Dataset entries
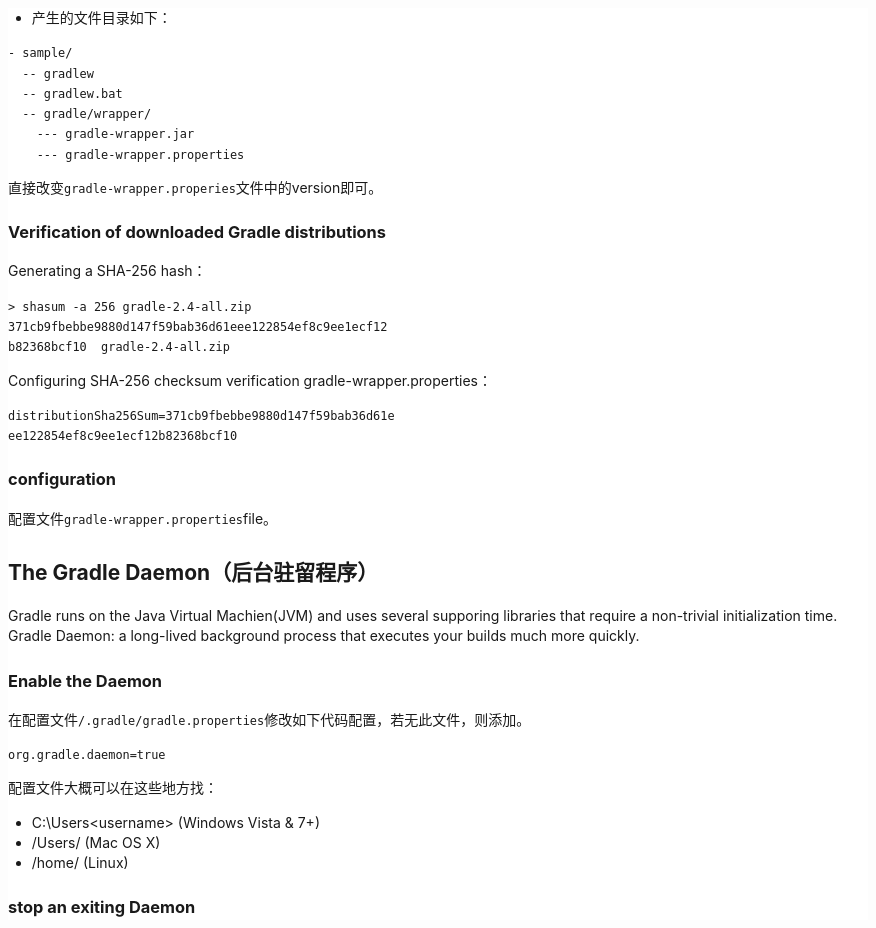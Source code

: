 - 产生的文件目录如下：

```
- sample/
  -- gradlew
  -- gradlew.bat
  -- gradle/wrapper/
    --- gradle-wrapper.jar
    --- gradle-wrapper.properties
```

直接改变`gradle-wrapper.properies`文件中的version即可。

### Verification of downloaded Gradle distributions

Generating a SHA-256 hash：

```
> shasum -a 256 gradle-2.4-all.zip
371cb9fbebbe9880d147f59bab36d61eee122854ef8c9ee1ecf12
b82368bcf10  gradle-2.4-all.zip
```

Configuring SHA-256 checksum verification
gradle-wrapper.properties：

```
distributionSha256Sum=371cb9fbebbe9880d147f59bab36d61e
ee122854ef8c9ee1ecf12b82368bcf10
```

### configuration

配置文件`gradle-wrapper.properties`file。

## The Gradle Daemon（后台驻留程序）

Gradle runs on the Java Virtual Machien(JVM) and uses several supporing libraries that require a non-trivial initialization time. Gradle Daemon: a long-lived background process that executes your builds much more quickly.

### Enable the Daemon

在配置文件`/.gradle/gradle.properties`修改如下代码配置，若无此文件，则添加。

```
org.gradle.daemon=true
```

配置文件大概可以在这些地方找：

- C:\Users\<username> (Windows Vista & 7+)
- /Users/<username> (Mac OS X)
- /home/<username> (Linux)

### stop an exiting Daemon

## WHAT THE EXERCISE ASKS
All records above must be copied exactly, though the pictures they hold are to be left out.

## RESULT OF THE EXERCISE
Source code

: - 产生的文件目录如下：

```
- sample/
  -- gradlew
  -- gradlew.bat
  -- gradle/wrapper/
    --- gradle-wrapper.jar
    --- gradle-wrapper.properties
```

直接改变`gradle-wrapper.properies`文件中的version即可。

### Verification of downloaded Gradle distributions

Generating a SHA-256 hash：

```
> shasum -a 256 gradle-2.4-all.zip
371cb9fbebbe9880d147f59bab36d61eee122854ef8c9ee1ecf12
b82368bcf10  gradle-2.4-all.zip
```

Configuring SHA-256 checksum verification
gradle-wrapper.properties：

```
distributionSha256Sum=371cb9fbebbe9880d147f59bab36d61e
ee122854ef8c9ee1ecf12b82368bcf10
```

### configuration

配置文件`gradle-wrapper.properties`file。

## The Gradle Daemon（后台驻留程序）

Gradle runs on the Java Virtual Machien(JVM) and uses several supporing libraries that require a non-trivial initialization time. Gradle Daemon: a long-lived background process that executes your builds much more quickly.

### Enable the Daemon

在配置文件`/.gradle/gradle.properties`修改如下代码配置，若无此文件，则添加。

```
org.gradle.daemon=true
```

配置文件大概可以在这些地方找：

- C:\Users\<username> (Windows Vista & 7+)
- /Users/<username> (Mac OS X)
- /home/<username> (Linux)

### stop an exiting Daemon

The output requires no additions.